Partway through the shows on their recent tour, 5 Seconds of Summer played a video. In it, drummer Ashton Irwin starts by saying, “Look, so we know a lot of you come to our shows wanting to hear your favorite song.”

“And a lot of the time, we don’t play that song,” bassist Calum Hood continues.

“So tonight, we’re gonna change that,” adds guitarist Michael Clifford.

“But we’re gonna leave it all up to chance,” vocalist Luke Hemmings says.

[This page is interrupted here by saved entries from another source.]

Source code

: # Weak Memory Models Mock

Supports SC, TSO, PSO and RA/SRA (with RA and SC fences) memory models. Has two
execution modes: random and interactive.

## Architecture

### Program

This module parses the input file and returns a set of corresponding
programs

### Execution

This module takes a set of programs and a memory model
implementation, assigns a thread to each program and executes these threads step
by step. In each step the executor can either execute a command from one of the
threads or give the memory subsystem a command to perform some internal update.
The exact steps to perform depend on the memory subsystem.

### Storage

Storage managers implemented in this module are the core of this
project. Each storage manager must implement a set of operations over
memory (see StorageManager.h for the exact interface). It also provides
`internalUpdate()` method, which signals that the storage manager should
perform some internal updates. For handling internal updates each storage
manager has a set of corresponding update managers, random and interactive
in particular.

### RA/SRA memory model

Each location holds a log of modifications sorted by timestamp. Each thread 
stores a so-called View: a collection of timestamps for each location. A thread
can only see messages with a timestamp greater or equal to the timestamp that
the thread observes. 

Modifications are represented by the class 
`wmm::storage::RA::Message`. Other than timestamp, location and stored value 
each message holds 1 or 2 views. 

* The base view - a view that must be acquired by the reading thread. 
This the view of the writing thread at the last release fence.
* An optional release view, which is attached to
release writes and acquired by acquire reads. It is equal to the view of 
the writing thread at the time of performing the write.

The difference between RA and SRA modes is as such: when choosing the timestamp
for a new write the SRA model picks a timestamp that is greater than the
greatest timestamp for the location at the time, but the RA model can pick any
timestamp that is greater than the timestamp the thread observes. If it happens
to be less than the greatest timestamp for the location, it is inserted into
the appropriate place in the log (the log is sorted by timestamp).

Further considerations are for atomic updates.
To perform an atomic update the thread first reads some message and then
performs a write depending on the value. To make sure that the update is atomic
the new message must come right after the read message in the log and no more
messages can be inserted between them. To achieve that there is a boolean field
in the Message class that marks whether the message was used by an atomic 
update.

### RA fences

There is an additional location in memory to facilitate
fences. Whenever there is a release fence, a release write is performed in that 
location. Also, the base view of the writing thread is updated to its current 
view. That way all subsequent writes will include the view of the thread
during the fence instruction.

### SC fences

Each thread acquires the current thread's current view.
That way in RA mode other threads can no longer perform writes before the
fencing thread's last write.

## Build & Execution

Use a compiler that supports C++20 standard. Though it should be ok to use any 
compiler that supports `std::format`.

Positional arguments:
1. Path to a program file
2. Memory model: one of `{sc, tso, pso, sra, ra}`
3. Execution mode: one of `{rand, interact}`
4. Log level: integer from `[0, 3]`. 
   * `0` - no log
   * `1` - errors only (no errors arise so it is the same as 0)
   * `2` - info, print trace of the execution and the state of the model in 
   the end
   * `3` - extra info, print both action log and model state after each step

And then, the real-life members of 5 Seconds of Summer would, literally, roll out a giant inflatable red die, with a different song name on each side. They would toss it out into the crowd and start a timer. The crowd had to get the die back on the stage before the timer ran out, and the group would then play the song it landed on. The stakes were high: If the die did not make it back to the stage in time, the band would choose. The six songs—“English Love Affair,” “Heartache On The Big Screen,” “Heartbreak Girl,” “If You Don’t Know,” “Voodoo Doll” and “Wrapped Around Your Finger”—were all bonus tracks, B-sides or early release rarities. The die had the potential to grant a lot of fans the chance to hear a song they might otherwise not get to see the band perform live. It added a level of interactivity and unpredictability to the show—and served to alleviate some of the possible setlist disappointment.

Choosing a setlist is a difficult balancing act, and it’s impossible to please everyone—especially the longer an artist’s discography grows. Swapping out songs and making changes to the setlist is a fact of touring. But this year, artists like 5 Seconds of Summer found a way to make it more exciting, transforming a small segment of the set into a unique moment—and fans online were able to join in the fun, too.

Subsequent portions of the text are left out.